- Born: 1988 or 1989 (age 37–38)
- Occupation: Director
- Notable work: Crush (2022); You Are So Not Invited to My Bat Mitzvah (2023); ;

= Sammi Cohen =

American director (born 1988 or 1989)

Sammi Cohen (born ) is an American film and television director. They directed the 2017 comedy series Hollywood Darlings for Pop TV, and the coming-of-age films Crush (2022) and You Are So Not Invited to My Bat Mitzvah (2023).

== Career ==
Before becoming a director, Cohen worked as an editor and visual effects supervisor on commercials and music videos. Cohen's directorial career began when they filmed comedy music videos of their friends at Upright Citizens Brigade, and were then hired to direct original content for CollegeHumor. They were the director of Hollywood Darlings on Pop TV, and they directed series for YouTube Originals and Comedy Central. They have also directed commercials.

In July 2021, it was reported that Cohen would direct Crush (then called Love in Color) for Hulu. A queer romance film set in a high school, the film was Cohen's feature debut. Cohen said they were attracted to the project because it was a queer narrative "where the story isn't about coming out", and they sought to work on the "kind of movie that I really desperately needed growing up". Crush, starring Rowan Blanchard and Auliʻi Cravalho, was released in April 2022 on Hulu.

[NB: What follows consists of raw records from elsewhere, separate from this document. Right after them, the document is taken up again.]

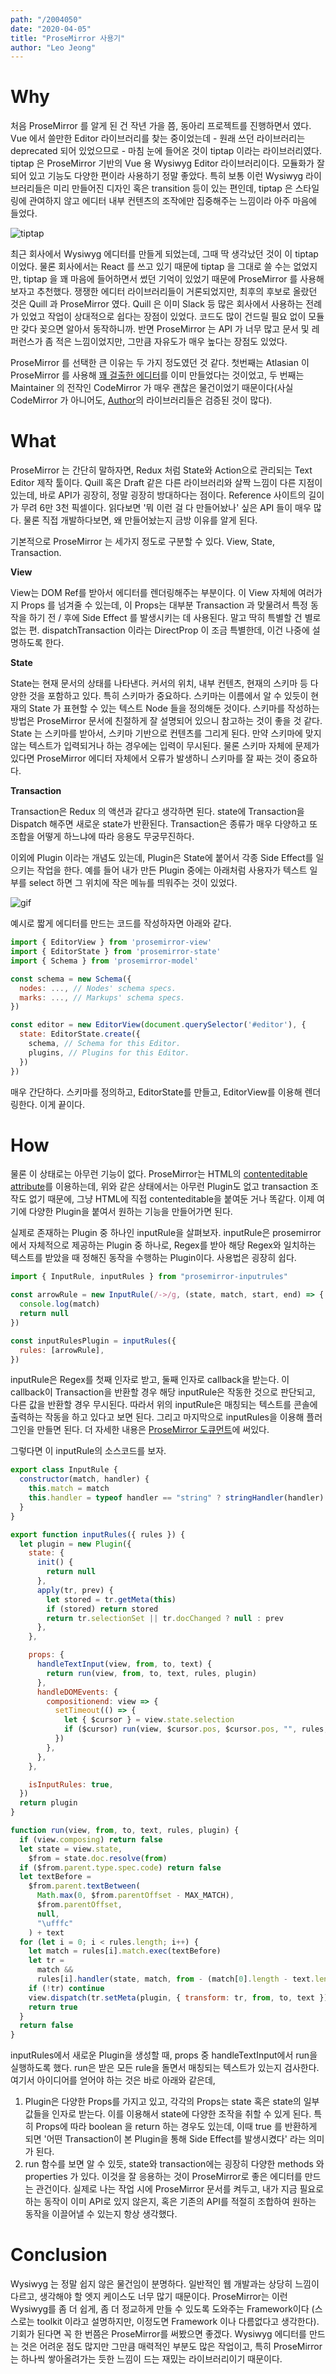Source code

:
 ```yaml
---
path: "/2004050"
date: "2020-04-05"
title: "ProseMirror 사용기"
author: "Leo Jeong"
---
```


# Why

처음 ProseMirror 를 알게 된 건 작년 가을 쯤, 동아리 프로젝트를 진행하면서 였다. Vue 에서 쓸만한 Editor 라이브러리를 찾는 중이었는데 - 원래 쓰던 라이브러리는 deprecated 되어 있었으므로 - 마침 눈에 들어온 것이 tiptap 이라는 라이브러리였다. tiptap 은 ProseMirror 기반의 Vue 용 Wysiwyg Editor 라이브러리이다. 모듈화가 잘 되어 있고 기능도 다양한 편이라 사용하기 정말 좋았다. 특히 보통 이런 Wysiwyg 라이브러리들은 미리 만들어진 디자인 혹은 transition 등이 있는 편인데, tiptap 은 스타일링에 관여하지 않고 에디터 내부 컨텐츠의 조작에만 집중해주는 느낌이라 아주 마음에 들었다.

![tiptap](../static/images/tiptap-screenshot.png)

최근 회사에서 Wysiwyg 에디터를 만들게 되었는데, 그때 딱 생각났던 것이 이 tiptap 이었다. 물론 회사에서는 React 를 쓰고 있기 때문에 tiptap 을 그대로 쓸 수는 없었지만, tiptap 을 꽤 마음에 들어하면서 썼던 기억이 있었기 때문에 ProseMirror 를 사용해보자고 추천했다. 쟁쟁한 에디터 라이브러리들이 거론되었지만, 최후의 후보로 올랐던 것은 Quill 과 ProseMirror 였다. Quill 은 이미 Slack 등 많은 회사에서 사용하는 전례가 있었고 작업이 상대적으로 쉽다는 장점이 있었다. 코드도 많이 건드릴 필요 없이 모듈만 갖다 꽂으면 알아서 동작하니까. 반면 ProseMirror 는 API 가 너무 많고 문서 및 레퍼런스가 좀 적은 느낌이었지만, 그만큼 자유도가 매우 높다는 장점도 있었다.

ProseMirror 를 선택한 큰 이유는 두 가지 정도였던 것 같다. 첫번째는 Atlasian 이 ProseMirror 를 사용해 [꽤 걸출한 에디터](https://bitbucket.org/atlassian/atlaskit-mk-2/src/master/packages/editor/editor-core/)를 이미 만들었다는 것이었고, 두 번째는 Maintainer 의 전작인 CodeMirror 가 매우 괜찮은 물건이었기 때문이다(사실 CodeMirror 가 아니어도, [Author](https://marijnhaverbeke.nl/)의 라이브러리들은 검증된 것이 많다).

# What

ProseMirror 는 간단히 말하자면, Redux 처럼 State와 Action으로 관리되는 Text Editor 제작 툴이다. Quill 혹은 Draft 같은 다른 라이브러리와 살짝 느낌이 다른 지점이 있는데, 바로 API가 굉장히, 정말 굉장히 방대하다는 점이다. Reference 사이트의 길이가 무려 6만 3천 픽셀이다. 읽다보면 '뭐 이런 걸 다 만들어놨나' 싶은 API 들이 매우 많다. 물론 직접 개발하다보면, 왜 만들어놨는지 금방 이유를 알게 된다.

기본적으로 ProseMirror 는 세가지 정도로 구분할 수 있다. View, State, Transaction.

**View**

View는 DOM Ref를 받아서 에디터를 렌더링해주는 부분이다. 이 View 자체에 여러가지 Props 를 넘겨줄 수 있는데, 이 Props는 대부분 Transaction 과 맞물려서 특정 동작을 하기 전 / 후에 Side Effect 를 발생시키는 데 사용된다. 말고 딱히 특별할 건 별로 없는 편. dispatchTransaction 이라는 DirectProp 이 조금 특별한데, 이건 나중에 설명하도록 한다.

**State**

State는 현재 문서의 상태를 나타낸다. 커서의 위치, 내부 컨텐츠, 현재의 스키마 등 다양한 것을 포함하고 있다. 특히 스키마가 중요하다. 스키마는 이름에서 알 수 있듯이 현재의 State 가 표현할 수 있는 텍스트 Node 들을 정의해둔 것이다. 스키마를 작성하는 방법은 ProseMirror 문서에 친절하게 잘 설명되어 있으니 참고하는 것이 좋을 것 같다. State 는 스키마를 받아서, 스키마 기반으로 컨텐츠를 그리게 된다. 만약 스키마에 맞지 않는 텍스트가 입력되거나 하는 경우에는 입력이 무시된다. 물론 스키마 자체에 문제가 있다면 ProseMirror 에디터 자체에서 오류가 발생하니 스키마를 잘 짜는 것이 중요하다.

**Transaction**

Transaction은 Redux 의 액션과 같다고 생각하면 된다. state에 Transaction을 Dispatch 해주면 새로운 state가 반환된다. Transaction은 종류가 매우 다양하고 또 조합을 어떻게 하느냐에 따라 응용도 무궁무진하다.

이외에 Plugin 이라는 개념도 있는데, Plugin은 State에 붙어서 각종 Side Effect를 일으키는 작업을 한다. 예를 들어 내가 만든 Plugin 중에는 아래처럼 사용자가 텍스트 일부를 select 하면 그 위치에 작은 메뉴를 띄워주는 것이 있었다.

![gif](../static/images/floating-markup-widget.gif)

예시로 짧게 에디터를 만드는 코드를 작성하자면 아래와 같다.

```javascript
import { EditorView } from 'prosemirror-view'
import { EditorState } from 'prosemirror-state'
import { Schema } from 'prosemirror-model'

const schema = new Schema({
  nodes: ..., // Nodes' schema specs.
  marks: ..., // Markups' schema specs.
})

const editor = new EditorView(document.querySelector('#editor'), {
  state: EditorState.create({
    schema, // Schema for this Editor.
    plugins, // Plugins for this Editor.
  })
})
```

매우 간단하다. 스키마를 정의하고, EditorState를 만들고, EditorView를 이용해 렌더링한다. 이게 끝이다.

# How

물론 이 상태로는 아무런 기능이 없다. ProseMirror는 HTML의 [contenteditable attribute](https://developer.mozilla.org/ko/docs/Web/HTML/Global_attributes/contenteditable)를 이용하는데, 위와 같은 상태에서는 아무런 Plugin도 없고 transaction 조작도 없기 때문에, 그냥 HTML에 직접 contenteditable을 붙여둔 거나 똑같다. 이제 여기에 다양한 Plugin을 붙여서 원하는 기능을 만들어가면 된다.

실제로 존재하는 Plugin 중 하나인 inputRule을 살펴보자. inputRule은 prosemirror에서 자체적으로 제공하는 Plugin 중 하나로, Regex를 받아 해당 Regex와 일치하는 텍스트를 받았을 때 정해진 동작을 수행하는 Plugin이다. 사용법은 굉장히 쉽다.

```javascript
import { InputRule, inputRules } from "prosemirror-inputrules"

const arrowRule = new InputRule(/->/g, (state, match, start, end) => {
  console.log(match)
  return null
})

const inputRulesPlugin = inputRules({
  rules: [arrowRule],
})
```

inputRule은 Regex를 첫째 인자로 받고, 둘째 인자로 callback을 받는다. 이 callback이 Transaction을 반환할 경우 해당 inputRule은 작동한 것으로 판단되고, 다른 값을 반환할 경우 무시된다. 따라서 위의 inputRule은 매칭되는 텍스트를 콘솔에 출력하는 작동을 하고 있다고 보면 된다. 그리고 마지막으로 inputRules을 이용해 플러그인을 만들면 된다. 더 자세한 내용은 [ProseMirror 도큐먼트](https://prosemirror.net/docs/ref/#inputrules)에 써있다.

그렇다면 이 inputRule의 소스코드를 보자.

```javascript
export class InputRule {
  constructor(match, handler) {
    this.match = match
    this.handler = typeof handler == "string" ? stringHandler(handler) : handler
  }
}

export function inputRules({ rules }) {
  let plugin = new Plugin({
    state: {
      init() {
        return null
      },
      apply(tr, prev) {
        let stored = tr.getMeta(this)
        if (stored) return stored
        return tr.selectionSet || tr.docChanged ? null : prev
      },
    },

    props: {
      handleTextInput(view, from, to, text) {
        return run(view, from, to, text, rules, plugin)
      },
      handleDOMEvents: {
        compositionend: view => {
          setTimeout(() => {
            let { $cursor } = view.state.selection
            if ($cursor) run(view, $cursor.pos, $cursor.pos, "", rules, plugin)
          })
        },
      },
    },

    isInputRules: true,
  })
  return plugin
}

function run(view, from, to, text, rules, plugin) {
  if (view.composing) return false
  let state = view.state,
    $from = state.doc.resolve(from)
  if ($from.parent.type.spec.code) return false
  let textBefore =
    $from.parent.textBetween(
      Math.max(0, $from.parentOffset - MAX_MATCH),
      $from.parentOffset,
      null,
      "\ufffc"
    ) + text
  for (let i = 0; i < rules.length; i++) {
    let match = rules[i].match.exec(textBefore)
    let tr =
      match &&
      rules[i].handler(state, match, from - (match[0].length - text.length), to)
    if (!tr) continue
    view.dispatch(tr.setMeta(plugin, { transform: tr, from, to, text }))
    return true
  }
  return false
}
```

inputRules에서 새로운 Plugin을 생성할 때, props 중 handleTextInput에서 run을 실행하도록 했다. run은 받은 모든 rule을 돌면서 매칭되는 텍스트가 있는지 검사한다. 여기서 아이디어를 얻어야 하는 것은 바로 아래와 같은데,

1. Plugin은 다양한 Props를 가지고 있고, 각각의 Props는 state 혹은 state의 일부 값들을 인자로 받는다. 이를 이용해서 state에 다양한 조작을 취할 수 있게 된다. 특히 Props에 따라 boolean 을 return 하는 경우도 있는데, 이때 true 를 반환하게 되면 '어떤 Transaction이 본 Plugin을 통해 Side Effect를 발생시켰다' 라는 의미가 된다.
2. run 함수를 보면 알 수 있듯, state와 transaction에는 굉장히 다양한 methods 와 properties 가 있다. 이것을 잘 응용하는 것이 ProseMirror로 좋은 에디터를 만드는 관건이다. 실제로 나는 작업 시에 ProseMirror 문서를 켜두고, 내가 지금 필요로 하는 동작이 이미 API로 있지 않은지, 혹은 기존의 API를 적절히 조합하여 원하는 동작을 이끌어낼 수 있는지 항상 생각했다.

# Conclusion

Wysiwyg 는 정말 쉽지 않은 물건임이 분명하다. 일반적인 웹 개발과는 상당히 느낌이 다르고, 생각해야 할 엣지 케이스도 너무 많기 때문이다. ProseMirror는 이런 Wysiwyg를 좀 더 쉽게, 좀 더 정교하게 만들 수 있도록 도와주는 Framework이다 (스스로는 toolkit 이라고 설명하지만, 이정도면 Framework 이나 다름없다고 생각한다). 기회가 된다면 꼭 한 번쯤은 ProseMirror를 써봤으면 좋겠다. Wysiwyg 에디터를 만드는 것은 어려운 점도 많지만 그만큼 매력적인 부분도 많은 작업이고, 특히 ProseMirror는 하나씩 쌓아올려가는 듯한 느낌이 드는 재밌는 라이브러리이기 때문이다.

In 2022, Netflix announced its development of You Are So Not Invited to My Bat Mitzvah, a film adapted from the 2005 Fiona Rosenbloom novel of the same name. Netflix announced that the film would be directed by Cohen and would star Adam Sandler and his daughters. Cohen, who was hired because Sandler was looking for a young Jewish director, was added to the project after the script had been obtained by Alloy Entertainment and Sandler's Happy Madison Productions. Cohen also joined after Sandler's daughters had been cast in leading roles. In August 2023, You Are So Not Invited to My Bat Mitzvah was released on Netflix. In a favorable review, Gary Goldstein of the Los Angeles Times wrote that Cohen brought a "more spontaneous, loose-limbed style" to the film. Discussing their feature films, Cohen said: "With Crush, I made a movie for the gays and for the Little Sammies, and then with Bat Mitzvah, I was so excited to make a movie for Jewish kids."

In January 2026, Variety reported that Cohen would direct Betas, a comedy film written by Ilana Wolpert.

== Personal life ==
Cohen was raised in Woodland Hills, Los Angeles, in a Reform Jewish household. They grew up going to temple and celebrating the High Holy Days. While they attended Hebrew school and had a bat mitzvah party at age 13, they did not do a traditional ceremony. They officially became a bat mitzvah while on their birthright trip in Israel. They describe themself as a "very progressive Jew" and their Jewish community as "very progressive". They go to Shabbat services.

Cohen is queer, non-binary, and uses they/them pronouns. They first came out as nonbinary while performing stand-up comedy. At the 2024 Independent Spirit Awards, Cohen and Zoe Lister-Jones announced their relationship.